En nuestro país se conceptualiza el "burnout" en el ámbito de la docencia como malestar docente, haciendo referencia al complejo proceso en el cual los maestros expresan sus marcas subjetivas y corporales producidas en una tarea soportada a costa de un importante desgaste y sufrimiento. (Devalle de Rendo y Vega, 2004, p. 87)
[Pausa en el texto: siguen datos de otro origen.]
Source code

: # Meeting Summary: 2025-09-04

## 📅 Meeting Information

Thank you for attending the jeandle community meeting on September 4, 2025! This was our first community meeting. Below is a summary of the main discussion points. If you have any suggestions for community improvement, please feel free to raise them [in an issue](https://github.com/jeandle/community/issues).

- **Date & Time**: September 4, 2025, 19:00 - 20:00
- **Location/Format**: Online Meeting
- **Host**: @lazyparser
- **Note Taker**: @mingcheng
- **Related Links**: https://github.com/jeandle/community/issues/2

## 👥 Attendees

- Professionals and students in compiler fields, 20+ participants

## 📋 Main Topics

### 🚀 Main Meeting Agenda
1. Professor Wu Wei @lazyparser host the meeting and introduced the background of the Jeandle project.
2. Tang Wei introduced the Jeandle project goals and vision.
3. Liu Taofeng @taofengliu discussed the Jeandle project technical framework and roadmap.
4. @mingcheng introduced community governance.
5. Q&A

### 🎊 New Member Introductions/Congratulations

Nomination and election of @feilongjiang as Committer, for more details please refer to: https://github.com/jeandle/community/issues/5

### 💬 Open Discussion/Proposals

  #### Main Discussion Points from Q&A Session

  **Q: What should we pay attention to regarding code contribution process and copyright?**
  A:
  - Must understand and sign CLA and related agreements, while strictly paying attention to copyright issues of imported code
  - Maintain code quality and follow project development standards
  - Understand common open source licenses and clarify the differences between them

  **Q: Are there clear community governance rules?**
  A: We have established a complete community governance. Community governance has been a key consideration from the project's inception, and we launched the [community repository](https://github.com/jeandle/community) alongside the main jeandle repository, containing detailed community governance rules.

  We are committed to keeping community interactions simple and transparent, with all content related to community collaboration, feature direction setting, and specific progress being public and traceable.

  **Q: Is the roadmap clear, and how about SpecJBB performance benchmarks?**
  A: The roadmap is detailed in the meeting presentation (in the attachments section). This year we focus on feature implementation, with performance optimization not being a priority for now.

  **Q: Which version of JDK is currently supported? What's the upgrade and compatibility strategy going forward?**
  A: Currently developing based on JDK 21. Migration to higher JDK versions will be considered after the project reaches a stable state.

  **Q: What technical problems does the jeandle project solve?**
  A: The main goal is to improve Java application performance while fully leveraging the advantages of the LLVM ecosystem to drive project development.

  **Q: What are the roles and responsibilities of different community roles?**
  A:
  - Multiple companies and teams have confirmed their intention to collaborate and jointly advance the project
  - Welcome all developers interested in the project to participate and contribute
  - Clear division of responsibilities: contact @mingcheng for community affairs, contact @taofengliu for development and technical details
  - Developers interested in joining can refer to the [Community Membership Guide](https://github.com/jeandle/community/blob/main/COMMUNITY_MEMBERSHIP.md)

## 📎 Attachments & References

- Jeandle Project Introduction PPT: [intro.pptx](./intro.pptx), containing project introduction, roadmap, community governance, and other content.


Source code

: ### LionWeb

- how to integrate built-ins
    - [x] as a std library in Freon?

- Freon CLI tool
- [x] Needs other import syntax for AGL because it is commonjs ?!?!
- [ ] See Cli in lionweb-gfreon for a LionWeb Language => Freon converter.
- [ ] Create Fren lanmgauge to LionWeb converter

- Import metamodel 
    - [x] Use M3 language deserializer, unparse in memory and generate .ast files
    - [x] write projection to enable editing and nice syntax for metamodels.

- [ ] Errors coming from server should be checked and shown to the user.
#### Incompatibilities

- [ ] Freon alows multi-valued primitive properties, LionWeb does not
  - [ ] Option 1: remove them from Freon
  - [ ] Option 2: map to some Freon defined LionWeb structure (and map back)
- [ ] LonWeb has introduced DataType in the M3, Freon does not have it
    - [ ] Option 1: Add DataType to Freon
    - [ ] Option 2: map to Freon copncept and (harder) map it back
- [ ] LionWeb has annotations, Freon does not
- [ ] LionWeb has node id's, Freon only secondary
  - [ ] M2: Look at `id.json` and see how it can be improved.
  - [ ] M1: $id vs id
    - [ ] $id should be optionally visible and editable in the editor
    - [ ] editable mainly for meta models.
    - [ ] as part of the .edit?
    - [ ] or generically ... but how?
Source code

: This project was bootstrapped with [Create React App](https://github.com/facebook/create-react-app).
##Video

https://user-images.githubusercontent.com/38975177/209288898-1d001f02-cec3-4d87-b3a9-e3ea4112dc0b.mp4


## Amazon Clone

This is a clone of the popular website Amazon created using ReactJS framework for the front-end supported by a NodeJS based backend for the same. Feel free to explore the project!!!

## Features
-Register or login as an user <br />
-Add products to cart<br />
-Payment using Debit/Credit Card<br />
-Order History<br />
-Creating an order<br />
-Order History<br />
Dicha conceptualización opera una asimilación semántica entre el término “malestar” y el término “síndrome”, generando un triple reduccionismo: positivista, individualista y psicologista. El reduccionismo positivista se produce al cancelar el alcance conceptual y comprensivo del término “malestar” limitándolo a la descripción extensiva de un “síndrome”; en otras palabras, la diferencia estriba en que el término “malestar” constituye una categoría analítica que nos permite comprender (interpretar y analizar) el fenómeno, mientras que el término “síndrome” es una categoría descriptiva que solo nos permite reconocer sus manifestaciones subjetivas. El reduccionismo individualista consiste en que mientras la categoría analítica de “malestar” nos permite hacer una delimitación social o colectiva del fenómeno, la categoría descriptiva de “síndrome” nos remite indefectiblemente a un recorte individual del mismo. El reduccionismo psicologista se produce al delimitar el “síndrome” como un perfil psicológico, mientras que la delimitación del “malestar” nos permite construir un perfil socio-histórico del fenómeno. Solo cuestionamos el reduccionismo que se produce en la definición del malestar por el síndrome, lo cual no significa que desmerezcamos el valor heurístico de la descripción del síndrome para comprender el Malestar Docente.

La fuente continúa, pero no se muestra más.